(TASK DATA)

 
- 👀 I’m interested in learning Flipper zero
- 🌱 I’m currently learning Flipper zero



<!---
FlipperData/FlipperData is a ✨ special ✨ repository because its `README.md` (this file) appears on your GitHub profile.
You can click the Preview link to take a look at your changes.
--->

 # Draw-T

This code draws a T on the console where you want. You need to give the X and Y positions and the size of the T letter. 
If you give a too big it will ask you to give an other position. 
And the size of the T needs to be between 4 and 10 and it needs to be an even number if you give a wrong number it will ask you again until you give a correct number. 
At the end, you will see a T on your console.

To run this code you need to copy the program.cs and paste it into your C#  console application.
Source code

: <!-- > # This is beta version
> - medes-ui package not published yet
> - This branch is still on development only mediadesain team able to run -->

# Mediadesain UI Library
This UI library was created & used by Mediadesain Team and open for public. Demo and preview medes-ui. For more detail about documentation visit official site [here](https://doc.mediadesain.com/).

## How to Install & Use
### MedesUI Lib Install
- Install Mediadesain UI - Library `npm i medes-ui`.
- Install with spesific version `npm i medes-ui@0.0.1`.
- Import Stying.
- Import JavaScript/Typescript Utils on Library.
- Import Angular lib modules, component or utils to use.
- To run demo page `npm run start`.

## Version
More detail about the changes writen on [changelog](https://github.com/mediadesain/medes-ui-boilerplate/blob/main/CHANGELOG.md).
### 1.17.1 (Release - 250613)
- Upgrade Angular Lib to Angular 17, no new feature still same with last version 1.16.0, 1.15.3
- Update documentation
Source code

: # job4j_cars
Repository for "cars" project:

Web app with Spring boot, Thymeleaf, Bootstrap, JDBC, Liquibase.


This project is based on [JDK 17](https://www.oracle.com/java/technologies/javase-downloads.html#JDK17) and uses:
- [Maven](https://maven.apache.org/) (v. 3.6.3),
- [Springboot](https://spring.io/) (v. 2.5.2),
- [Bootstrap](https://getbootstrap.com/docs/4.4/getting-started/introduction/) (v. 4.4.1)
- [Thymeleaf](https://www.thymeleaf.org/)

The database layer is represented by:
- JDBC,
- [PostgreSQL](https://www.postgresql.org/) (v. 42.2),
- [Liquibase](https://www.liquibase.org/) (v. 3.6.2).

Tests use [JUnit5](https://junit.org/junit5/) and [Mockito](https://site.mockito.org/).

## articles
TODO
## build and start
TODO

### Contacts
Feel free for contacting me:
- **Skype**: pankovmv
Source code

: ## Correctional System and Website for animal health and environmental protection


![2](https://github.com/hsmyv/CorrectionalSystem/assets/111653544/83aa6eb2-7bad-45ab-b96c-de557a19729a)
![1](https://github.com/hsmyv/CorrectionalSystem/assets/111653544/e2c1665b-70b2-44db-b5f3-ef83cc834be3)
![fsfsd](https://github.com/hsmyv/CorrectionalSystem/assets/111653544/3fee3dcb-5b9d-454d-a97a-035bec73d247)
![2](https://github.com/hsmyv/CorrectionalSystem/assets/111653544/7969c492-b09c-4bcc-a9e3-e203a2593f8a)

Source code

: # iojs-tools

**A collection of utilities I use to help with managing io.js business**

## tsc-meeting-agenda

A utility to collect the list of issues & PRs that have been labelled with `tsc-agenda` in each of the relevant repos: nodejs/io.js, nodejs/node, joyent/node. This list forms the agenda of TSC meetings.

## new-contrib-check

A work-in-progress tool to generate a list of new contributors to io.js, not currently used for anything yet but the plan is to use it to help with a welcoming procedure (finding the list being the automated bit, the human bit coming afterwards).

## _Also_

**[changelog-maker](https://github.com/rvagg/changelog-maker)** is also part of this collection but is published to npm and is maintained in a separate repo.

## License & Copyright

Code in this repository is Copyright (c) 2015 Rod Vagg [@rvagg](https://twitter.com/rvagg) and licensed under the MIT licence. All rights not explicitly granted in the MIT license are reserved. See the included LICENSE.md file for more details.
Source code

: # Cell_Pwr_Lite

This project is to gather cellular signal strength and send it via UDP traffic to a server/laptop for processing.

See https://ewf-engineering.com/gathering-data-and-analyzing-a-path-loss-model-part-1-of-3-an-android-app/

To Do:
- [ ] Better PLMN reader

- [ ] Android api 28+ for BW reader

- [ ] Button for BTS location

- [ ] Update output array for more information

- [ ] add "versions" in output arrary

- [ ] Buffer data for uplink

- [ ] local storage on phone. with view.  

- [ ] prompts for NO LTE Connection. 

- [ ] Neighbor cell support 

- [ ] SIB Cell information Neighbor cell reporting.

(End TASK DATA)

EXERCISE AIM: Each line of the data above should appear again in your answer, exactly as given.

OUTPUT FOR THIS TASK:
- 👀 I’m interested in learning Flipper zero
- 🌱 I’m currently learning Flipper zero



<!---
FlipperData/FlipperData is a ✨ special ✨ repository because its `README.md` (this file) appears on your GitHub profile.
You can click the Preview link to take a look at your changes.
--->

 # Draw-T

This code draws a T on the console where you want. You need to give the X and Y positions and the size of the T letter. 
If you give a too big it will ask you to give an other position. 
And the size of the T needs to be between 4 and 10 and it needs to be an even number if you give a wrong number it will ask you again until you give a correct number. 
At the end, you will see a T on your console.

To run this code you need to copy the program.cs and paste it into your C#  console application.
Source code

: <!-- > # This is beta version
> - medes-ui package not published yet
> - This branch is still on development only mediadesain team able to run -->

# Mediadesain UI Library
This UI library was created & used by Mediadesain Team and open for public. Demo and preview medes-ui. For more detail about documentation visit official site [here](https://doc.mediadesain.com/).

## How to Install & Use
### MedesUI Lib Install
- Install Mediadesain UI - Library `npm i medes-ui`.
- Install with spesific version `npm i medes-ui@0.0.1`.
- Import Stying.
- Import JavaScript/Typescript Utils on Library.
- Import Angular lib modules, component or utils to use.
- To run demo page `npm run start`.

## Version
More detail about the changes writen on [changelog](https://github.com/mediadesain/medes-ui-boilerplate/blob/main/CHANGELOG.md).
### 1.17.1 (Release - 250613)
- Upgrade Angular Lib to Angular 17, no new feature still same with last version 1.16.0, 1.15.3
- Update documentation
Source code

: # job4j_cars
Repository for "cars" project:

Web app with Spring boot, Thymeleaf, Bootstrap, JDBC, Liquibase.


This project is based on [JDK 17](https://www.oracle.com/java/technologies/javase-downloads.html#JDK17) and uses:
- [Maven](https://maven.apache.org/) (v. 3.6.3),
- [Springboot](https://spring.io/) (v. 2.5.2),
- [Bootstrap](https://getbootstrap.com/docs/4.4/getting-started/introduction/) (v. 4.4.1)
- [Thymeleaf](https://www.thymeleaf.org/)

The database layer is represented by:
- JDBC,
- [PostgreSQL](https://www.postgresql.org/) (v. 42.2),
- [Liquibase](https://www.liquibase.org/) (v. 3.6.2).

Tests use [JUnit5](https://junit.org/junit5/) and [Mockito](https://site.mockito.org/).

## articles
TODO
## build and start
TODO

### Contacts
Feel free for contacting me:
- **Skype**: pankovmv
Source code

: ## Correctional System and Website for animal health and environmental protection


![2](https://github.com/hsmyv/CorrectionalSystem/assets/111653544/83aa6eb2-7bad-45ab-b96c-de557a19729a)
![1](https://github.com/hsmyv/CorrectionalSystem/assets/111653544/e2c1665b-70b2-44db-b5f3-ef83cc834be3)
![fsfsd](https://github.com/hsmyv/CorrectionalSystem/assets/111653544/3fee3dcb-5b9d-454d-a97a-035bec73d247)
![2](https://github.com/hsmyv/CorrectionalSystem/assets/111653544/7969c492-b09c-4bcc-a9e3-e203a2593f8a)

Source code

: # iojs-tools

**A collection of utilities I use to help with managing io.js business**

## tsc-meeting-agenda

A utility to collect the list of issues & PRs that have been labelled with `tsc-agenda` in each of the relevant repos: nodejs/io.js, nodejs/node, joyent/node. This list forms the agenda of TSC meetings.

## new-contrib-check

A work-in-progress tool to generate a list of new contributors to io.js, not currently used for anything yet but the plan is to use it to help with a welcoming procedure (finding the list being the automated bit, the human bit coming afterwards).

## _Also_

**[changelog-maker](https://github.com/rvagg/changelog-maker)** is also part of this collection but is published to npm and is maintained in a separate repo.

## License & Copyright

Code in this repository is Copyright (c) 2015 Rod Vagg [@rvagg](https://twitter.com/rvagg) and licensed under the MIT licence. All rights not explicitly granted in the MIT license are reserved. See the included LICENSE.md file for more details.
Source code

: # Cell_Pwr_Lite

This project is to gather cellular signal strength and send it via UDP traffic to a server/laptop for processing.

See https://ewf-engineering.com/gathering-data-and-analyzing-a-path-loss-model-part-1-of-3-an-android-app/

To Do:
- [ ] Better PLMN reader

- [ ] Android api 28+ for BW reader

- [ ] Button for BTS location

- [ ] Update output array for more information

- [ ] add "versions" in output arrary

- [ ] Buffer data for uplink

- [ ] local storage on phone. with view.  

- [ ] prompts for NO LTE Connection. 

- [ ] Neighbor cell support 

- [ ] SIB Cell information Neighbor cell reporting.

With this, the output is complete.